January                                ​-5C, 23F   -15C, 5F

February                                
0C, 32F   -11C, 13F

March​4C, 40F   -8C, 18F

April​9C, 49F  -3C, 27F

May​14C, 57F  2C, 31F

June​20C, 72F  5C, 41F

July​25C, 82F  7C, 45F

August​24C, 80F  7C, 44F

September​17C, 66F  3C, 38F

October​10C, 50F  -1C, 31F

November​1C, 32F  -8C, 18F

December​-5C, 23F  -14C, 7F

I was just in Banff two weeks ago - it was cold and it snowed for a while one day but the next day was a beautiful clear day.

This was Morraine Lake in the early morning:








Other Canadian Average May temperatures:
Vancouver, BC: 46 / 61ºFahrenheit (8 / 16ºCelsius)
Edmonton, AB: 37 / 63ºF,    (3 / 17ºC)
Yellowknife, NWT: 32 / 50ºF, (0 / 10ºC)
Inukjuak, NU: 25 / 34ºF, (-4 / 1ºC)
Winnipeg, MB: 41 / 66ºF, (5 / 19ºC)
Ottawa, ON: 45 / 66ºF, (7 / 19ºC)
Toronto, ON:  43 / 64ºF, (6 / 18ºC)
Montréal:, QC: 45 / 66ºF, (7 / 19ºC)
Halifax, NS: 39 / 59ºF, (4 / 15ºC)
St. John's, NF: 34 / 50ºF, (1 / 10ºC)


----------



## jtridle

caribbeansun said:


> Warm is a relative term - what is warm to me may be cold to you since you live in Florida.
> 
> It's only been the last two years that I have lived in FL since retirement and that is only for the winter months.  Rest of year I live in Nebraska and have lived here for the last 30 yrs., IN and IL also.  Woke up to snow on the ground yesterday, October 10th!!  I'm ready to head for FL, thank goodness in two weeks.  So I'm familiar with cold!!  Thanks to you and others for the input.  Keep those comments coming.
> 
> P.S. We own next door to you at Morritt's Tortuga and love Grand Cayman and its scuba diving.


----------



## eal

May is pretty iffy in Banff because the snow stays late and makes hiking limited.  You are better off to go in September or even October if you must go in the shoulder season.


----------



## Dottie

How about the end of June or beginning of July?  What is the snow melt likely to be?


----------



## jtridle

Thanks for the replies to my question about weather in Banff in May.  Would the weather in Whistler area in May be any different?  I know the temperature as you've shown me Vancouver temps.  I was wondering more about the hiking around there and if it would probably be real muddy.  Also, can you ski anytime in May in Whistler?


----------



## talkamotta

Dottie said:


> How about the end of June or beginning of July?  What is the snow melt likely to be?

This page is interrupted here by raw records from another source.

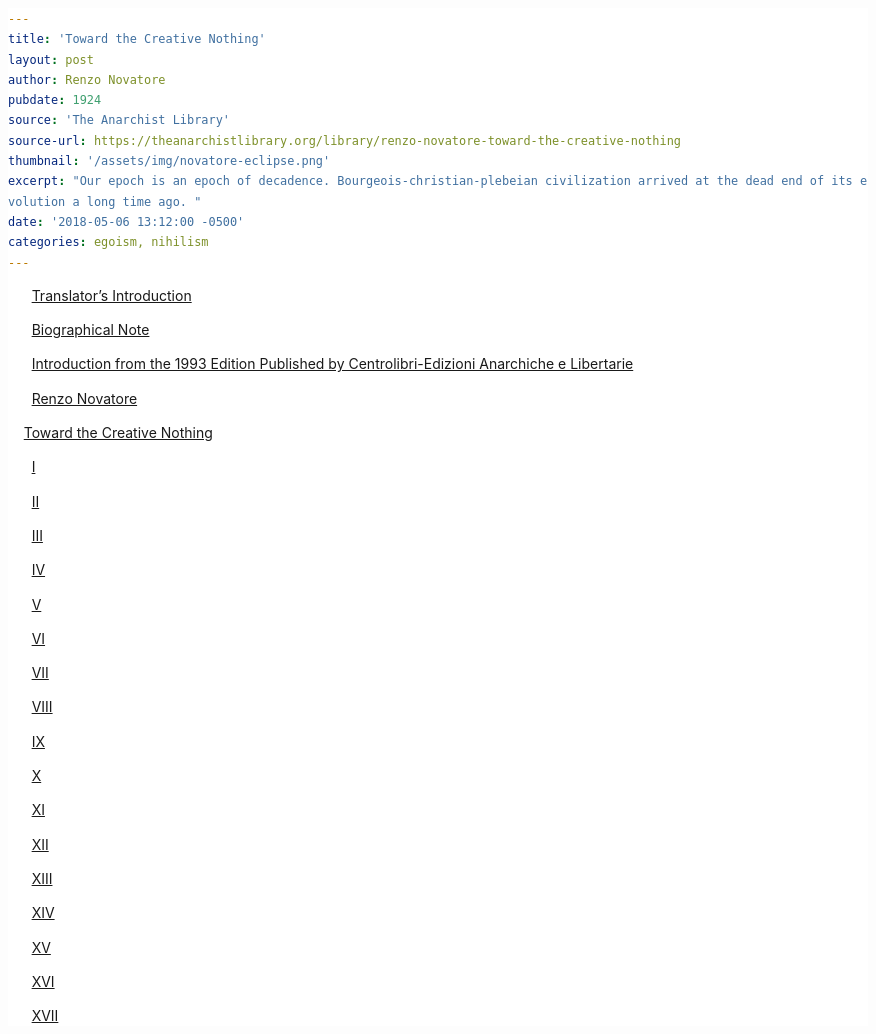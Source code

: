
 ```yaml
---
title: 'Toward the Creative Nothing'
layout: post
author: Renzo Novatore
pubdate: 1924
source: 'The Anarchist Library'
source-url: https://theanarchistlibrary.org/library/renzo-novatore-toward-the-creative-nothing
thumbnail: '/assets/img/novatore-eclipse.png'
excerpt: "Our epoch is an epoch of decadence. Bourgeois-christian-plebeian civilization arrived at the dead end of its evolution a long time ago. "
date: '2018-05-06 13:12:00 -0500'
categories: egoism, nihilism
---
```



<div class="table-of-contents text-small">
  <p class="tableofcontentline toclevel3"><span class="tocprefix">&nbsp;&nbsp;&nbsp;&nbsp;&nbsp;&nbsp;</span><a href="#toc1">Translator’s Introduction</a></p>
<p class="tableofcontentline toclevel3"><span class="tocprefix">&nbsp;&nbsp;&nbsp;&nbsp;&nbsp;&nbsp;</span><a href="#toc2">Biographical Note</a></p>
<p class="tableofcontentline toclevel3"><span class="tocprefix">&nbsp;&nbsp;&nbsp;&nbsp;&nbsp;&nbsp;</span><a href="#toc3">Introduction from the 1993 Edition Published by Centrolibri-Edizioni Anarchiche e Libertarie</a></p>
<p class="tableofcontentline toclevel3"><span class="tocprefix">&nbsp;&nbsp;&nbsp;&nbsp;&nbsp;&nbsp;</span><a href="#toc4">Renzo Novatore</a></p>
<p class="tableofcontentline toclevel2"><span class="tocprefix">&nbsp;&nbsp;&nbsp;&nbsp;</span><a href="#toc5">Toward the Creative Nothing</a></p>
<p class="tableofcontentline toclevel3"><span class="tocprefix">&nbsp;&nbsp;&nbsp;&nbsp;&nbsp;&nbsp;</span><a href="#toc6">I</a></p>
<p class="tableofcontentline toclevel3"><span class="tocprefix">&nbsp;&nbsp;&nbsp;&nbsp;&nbsp;&nbsp;</span><a href="#toc7">II</a></p>
<p class="tableofcontentline toclevel3"><span class="tocprefix">&nbsp;&nbsp;&nbsp;&nbsp;&nbsp;&nbsp;</span><a href="#toc8">III</a></p>
<p class="tableofcontentline toclevel3"><span class="tocprefix">&nbsp;&nbsp;&nbsp;&nbsp;&nbsp;&nbsp;</span><a href="#toc9">IV</a></p>
<p class="tableofcontentline toclevel3"><span class="tocprefix">&nbsp;&nbsp;&nbsp;&nbsp;&nbsp;&nbsp;</span><a href="#toc10">V</a></p>
<p class="tableofcontentline toclevel3"><span class="tocprefix">&nbsp;&nbsp;&nbsp;&nbsp;&nbsp;&nbsp;</span><a href="#toc11">VI</a></p>
<p class="tableofcontentline toclevel3"><span class="tocprefix">&nbsp;&nbsp;&nbsp;&nbsp;&nbsp;&nbsp;</span><a href="#toc12">VII</a></p>
<p class="tableofcontentline toclevel3"><span class="tocprefix">&nbsp;&nbsp;&nbsp;&nbsp;&nbsp;&nbsp;</span><a href="#toc13">VIII</a></p>
<p class="tableofcontentline toclevel3"><span class="tocprefix">&nbsp;&nbsp;&nbsp;&nbsp;&nbsp;&nbsp;</span><a href="#toc14">IX</a></p>
<p class="tableofcontentline toclevel3"><span class="tocprefix">&nbsp;&nbsp;&nbsp;&nbsp;&nbsp;&nbsp;</span><a href="#toc15">X</a></p>
<p class="tableofcontentline toclevel3"><span class="tocprefix">&nbsp;&nbsp;&nbsp;&nbsp;&nbsp;&nbsp;</span><a href="#toc16">XI</a></p>
<p class="tableofcontentline toclevel3"><span class="tocprefix">&nbsp;&nbsp;&nbsp;&nbsp;&nbsp;&nbsp;</span><a href="#toc17">XII</a></p>
<p class="tableofcontentline toclevel3"><span class="tocprefix">&nbsp;&nbsp;&nbsp;&nbsp;&nbsp;&nbsp;</span><a href="#toc18">XIII</a></p>
<p class="tableofcontentline toclevel3"><span class="tocprefix">&nbsp;&nbsp;&nbsp;&nbsp;&nbsp;&nbsp;</span><a href="#toc19">XIV</a></p>
<p class="tableofcontentline toclevel3"><span class="tocprefix">&nbsp;&nbsp;&nbsp;&nbsp;&nbsp;&nbsp;</span><a href="#toc20">XV</a></p>
<p class="tableofcontentline toclevel3"><span class="tocprefix">&nbsp;&nbsp;&nbsp;&nbsp;&nbsp;&nbsp;</span><a href="#toc21">XVI</a></p>
<p class="tableofcontentline toclevel3"><span class="tocprefix">&nbsp;&nbsp;&nbsp;&nbsp;&nbsp;&nbsp;</span><a href="#toc22">XVII</a></p>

That time of the year and into August and sometimes September with the colors changing are the best especially if you are from Ocala.  I dont mind 50 and 60's but my dil that lived in Ocala gets mighty cold.  

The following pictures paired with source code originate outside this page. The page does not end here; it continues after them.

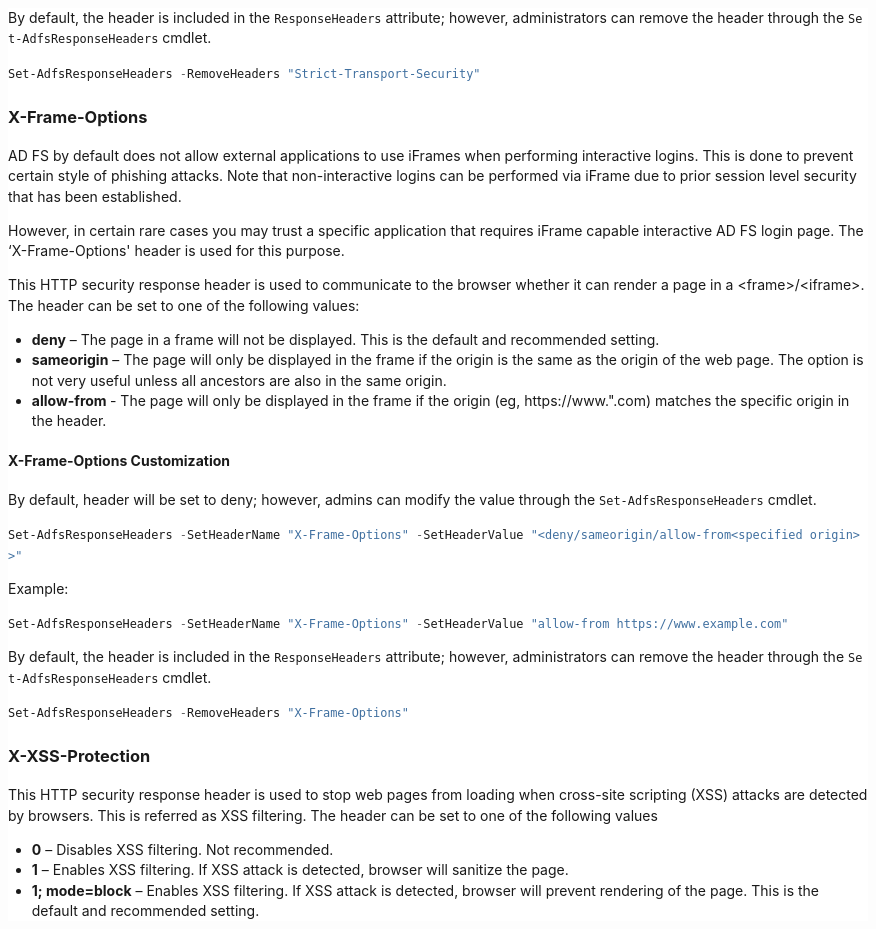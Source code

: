 By default, the header is included in the `ResponseHeaders` attribute; however, administrators can remove the header through the `Set-AdfsResponseHeaders` cmdlet.  
 
```PowerShell
Set-AdfsResponseHeaders -RemoveHeaders "Strict-Transport-Security" 
```

### X-Frame-Options 
AD FS by default does not allow external applications to use iFrames when performing interactive logins. This is done to prevent certain style of phishing attacks. Note that non-interactive logins can be performed via iFrame due to prior session level security that has been established.  
 
However, in certain rare cases you may trust a specific application that requires iFrame capable interactive AD FS login page. The ‘X-Frame-Options' header is used for this purpose.  
 
This HTTP security response header is used to communicate to the browser whether it can render a page in a &lt;frame&gt;/&lt;iframe&gt;. The header can be set to one of the following values: 
 
- **deny** – The page in a frame will not be displayed. This is the default and recommended setting.  
- **sameorigin** – The page will only be displayed in the frame if the origin is the same as the origin of the web page. The option is not very useful unless all ancestors are also in the same origin.  
- **allow-from <specified origin>** - The page will only be displayed in the frame if the origin (eg, https://www.".com) matches the specific origin in the header. 

#### X-Frame-Options Customization  
By default, header will be set to deny; however, admins can modify the value through the `Set-AdfsResponseHeaders` cmdlet.  
```PowerShell
Set-AdfsResponseHeaders -SetHeaderName "X-Frame-Options" -SetHeaderValue "<deny/sameorigin/allow-from<specified origin>>" 
 ```

Example: 

```PowerShell
Set-AdfsResponseHeaders -SetHeaderName "X-Frame-Options" -SetHeaderValue "allow-from https://www.example.com" 
 ```

By default, the header is included in the `ResponseHeaders` attribute; however, administrators can remove the header through the `Set-AdfsResponseHeaders` cmdlet.  

```PowerShell
Set-AdfsResponseHeaders -RemoveHeaders "X-Frame-Options" 
```

### X-XSS-Protection 
This HTTP security response header is used to stop web pages from loading when cross-site scripting (XSS) attacks are detected by browsers. This is referred as XSS filtering. The header can be set to one of the following values 
 
- **0** – Disables XSS filtering. Not recommended.  
- **1** – Enables XSS filtering. If XSS attack is detected, browser will sanitize the page.   
- **1; mode=block** – Enables XSS filtering. If XSS attack is detected, browser will prevent rendering of the page. This is the default and recommended setting.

My coworker loves February because they ski. There is usually one or two weeks in the winter they will have a warm spell.  Might hit 25 - 32 degrees. Lucky if you can hit those weeks.


----------



## Tacoma

Fairmont BC would be warmer than Banff in May.  THere are also a lot more timeshares there so it would be an easier exchange.  The golfing is usually open by April in that valley and wouldn't be in Banff. You could also drive and explore Banff for a day or so but as they say hiking is only possible in the valley but you can still see Banff and Lake Louise.  I think they are prettier when the mountains are snow caped anyways.

Joan


----------



## Tacoma

Fairmont BC would be warmer than Banff in May.  THere are also a lot more timeshares there so it would be an easier exchange.  The golfing is usually open by April in that valley and wouldn't be in Banff. You could also drive and explore Banff for a day or so but as they say hiking is only possible in the valley but you can still see Banff and Lake Louise.  I think they are prettier when the mountains are snow caped anyways.

Joan


----------



## randyz

jtridle said:


> Thanks for the replies to my question about weather in Banff in May.  Would the weather in Whistler area in May be any different?  I know the temperature as you've shown me Vancouver temps.  I was wondering more about the hiking around there and if it would probably be real muddy.  Also, can you ski anytime in May in Whistler?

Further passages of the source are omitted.